En fait, si l'on peut parler de modification de l'ordre impérialiste mondial, ce sont les révolutions coloniales qui l'ont amenée. En effet, du point de vue impérialiste, depuis la fin de ces luttes d'indépendance et d'émancipation du joug direct des puissances impérialistes colonisatrices ou protectrices, nous vivons dans une situation différente de celle qui a mené aux deux guerres impérialistes mondiales.

La guerre de 1914-18, puis celle de 1939-45, ont eu les mêmes causes fondamentales, à savoir que l'Allemagne, grande puissance industrielle européenne venue tard dans la course aux colonies, n'avait pas d'empire colonial comparable à ceux de l'Angleterre ou de la France. Même des petits pays comme la Hollande, la Belgique ou le Portugal, avaient autant de territoires coloniaux que l'Allemagne, sinon plus. L'industrie allemande, privée des chasses gardées que conféraient ces grands empires, n'avait pas d'accès direct à nombre de matières premières, n'avait pas de marchés protégés pour son industrie où le nombre d'habitants supplée à la faiblesse de leur pouvoir d'achat, elle n'avait pas non plus de sources de main-d'oeuvre à bon marché. Ce privilège d'ailleurs se retournait contre la France et l'Angleterre dont les industries vieillissaient, protégées qu'elles étaient par leur empire. La Première Guerre mondiale a été déclenchée par l'Allemagne pour remettre en cause cet état de choses.

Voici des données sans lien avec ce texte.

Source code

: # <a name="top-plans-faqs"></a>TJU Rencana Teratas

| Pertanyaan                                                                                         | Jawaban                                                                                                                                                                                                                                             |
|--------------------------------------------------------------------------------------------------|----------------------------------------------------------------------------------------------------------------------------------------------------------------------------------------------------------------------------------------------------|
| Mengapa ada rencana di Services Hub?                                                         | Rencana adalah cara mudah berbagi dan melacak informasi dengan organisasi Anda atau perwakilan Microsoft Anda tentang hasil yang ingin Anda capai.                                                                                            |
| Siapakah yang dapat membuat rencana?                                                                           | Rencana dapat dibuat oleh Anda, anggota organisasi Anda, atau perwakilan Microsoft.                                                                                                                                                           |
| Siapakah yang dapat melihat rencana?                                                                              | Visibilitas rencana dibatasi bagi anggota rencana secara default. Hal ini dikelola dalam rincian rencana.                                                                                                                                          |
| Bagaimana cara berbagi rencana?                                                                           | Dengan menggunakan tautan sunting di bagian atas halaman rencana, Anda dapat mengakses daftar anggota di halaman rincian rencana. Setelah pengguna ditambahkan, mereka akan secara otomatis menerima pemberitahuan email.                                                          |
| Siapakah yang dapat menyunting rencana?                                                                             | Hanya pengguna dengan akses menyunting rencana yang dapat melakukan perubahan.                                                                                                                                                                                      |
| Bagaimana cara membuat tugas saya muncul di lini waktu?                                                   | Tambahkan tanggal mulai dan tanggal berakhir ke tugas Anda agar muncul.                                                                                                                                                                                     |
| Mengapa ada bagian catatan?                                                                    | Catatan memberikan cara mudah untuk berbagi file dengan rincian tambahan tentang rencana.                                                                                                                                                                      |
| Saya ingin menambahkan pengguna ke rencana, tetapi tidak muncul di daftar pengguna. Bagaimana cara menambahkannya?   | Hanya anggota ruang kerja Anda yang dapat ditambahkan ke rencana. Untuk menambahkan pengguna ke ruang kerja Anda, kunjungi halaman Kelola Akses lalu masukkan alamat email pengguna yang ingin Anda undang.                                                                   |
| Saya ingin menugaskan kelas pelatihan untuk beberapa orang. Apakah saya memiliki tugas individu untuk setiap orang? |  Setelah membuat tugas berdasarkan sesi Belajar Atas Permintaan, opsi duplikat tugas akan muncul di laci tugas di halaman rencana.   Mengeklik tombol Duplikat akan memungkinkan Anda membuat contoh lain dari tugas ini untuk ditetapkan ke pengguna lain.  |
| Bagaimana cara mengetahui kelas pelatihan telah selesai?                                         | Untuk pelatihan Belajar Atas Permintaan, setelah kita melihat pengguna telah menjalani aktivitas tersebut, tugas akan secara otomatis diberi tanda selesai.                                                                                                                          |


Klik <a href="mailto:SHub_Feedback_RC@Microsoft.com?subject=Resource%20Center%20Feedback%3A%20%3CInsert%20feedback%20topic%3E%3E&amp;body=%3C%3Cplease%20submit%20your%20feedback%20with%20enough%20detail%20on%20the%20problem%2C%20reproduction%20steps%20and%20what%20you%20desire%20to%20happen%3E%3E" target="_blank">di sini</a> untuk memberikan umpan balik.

Les États-Unis d'ailleurs n'y voyaient pas d'inconvénient absolu car eux, en tant que grande puissance, étaient pour « la liberté des mers » et « la liberté du commerce », un peu comme l'Angleterre de la période précédente et pour les mêmes raisons était libre-échangiste (sauf dans ses colonies).

L'Allemagne n'a pas réussi puisque, à cause de l'intervention des USA du côté des plus faibles, elle perdit la guerre, ce qui consacrait en même temps l'hégémonie politique des USA sur l'ensemble des puissances impérialistes.

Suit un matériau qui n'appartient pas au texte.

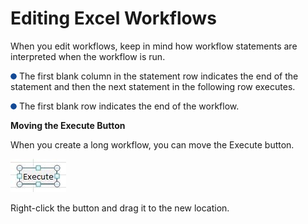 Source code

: # Editing Excel Workflows

When you edit workflows, keep in mind how workflow statements are interpreted when the workflow is run.

![](<../../../../../.gitbook/assets/0 (4) (1) (1).png>) The first blank column in the statement row indicates the end of the statement and then the next statement in the following row executes.

![](<../../../../../.gitbook/assets/1 (5) (1) (1).png>) The first blank row indicates the end of the workflow.

**Moving the Execute Button**

When you create a long workflow, you can move the Execute button.

![](<../../../../../.gitbook/assets/2 (2).jpeg>)

Right-click the button and drag it to the new location.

Cette défaite ne changea rien à sa situation et elle impliquait qu'à un moment ou à un autre l'impérialisme allemand tente de remettre en question l'ordre impérialiste mondial issu des traités de Versailles, de le remettre en question en Europe et de le remettre en question dans le monde, en tentant d'imposer par la force un nouveau partage des chasses gardées coloniales. Malgré sa puissance, l'Allemagne d'Hitler n'y réussit pas plus que celle du kaiser.

Le Japon qui, cette fois, avait choisi le mauvais camp, ou plus exactement qui, lors de la Première Guerre, avait choisi le camp des alliés et s'était vu ainsi attribuer les quelques colonies allemandes du Pacifique, avait dû se retourner en 1941 contre les USA dont il était déjà un concurrent économique direct et important. Son industrie avait prospéré, mais l'impérialisme japonais étouffait sur son île, coupé de sources de matières premières et surtout de pétrole. Il avait tenté la conquête de la Mandchourie industrialisée et de la Chine, mais cela n'avait pas suffi à désenclaver sa puissance industrielle. Il fut donc parmi les vaincus.

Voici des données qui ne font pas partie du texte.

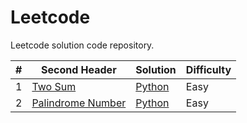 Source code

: # Leetcode
Leetcode solution code repository.

| #  | Second Header | Solution | Difficulty|
| -  | ------------- |----------|-----------|
| 1  | [Two Sum](https://leetcode.com/problems/two-sum/description/)|[Python](https://github.com/shashwathuday/Leetcode/tree/main/Solutions/TwoSum)|Easy|
| 2  | [Palindrome Number](https://leetcode.com/problems/palindrome-number/description/)|[Python](https://github.com/shashwathuday/Leetcode/tree/main/Solutions/Palindrome%20Numner)|Easy|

Ce que changea la révolution coloniale d'après-guerre, c'est qu'en une quinzaine d'années elle fit voler en éclats toutes les anciennes chasses gardées, tous les ex-empires coloniaux, tous les protectorats, tous les dominions, toutes ces unités économiques où quelques grandes puissances impérialistes se taillaient, au détriment des autres, des monopoles et la part du lion.

En accédant à l'indépendance, les pays ex-dominés rejoignirent à peu près librement ce qu'on appelle aujourd'hui le marché mondial. Là non plus, ce n'était pas pour déplaire aux USA, puissance non-coloniale si l'on excepte les rapports qu'ils entretenaient depuis Monroe avec des pays d'Amérique latine.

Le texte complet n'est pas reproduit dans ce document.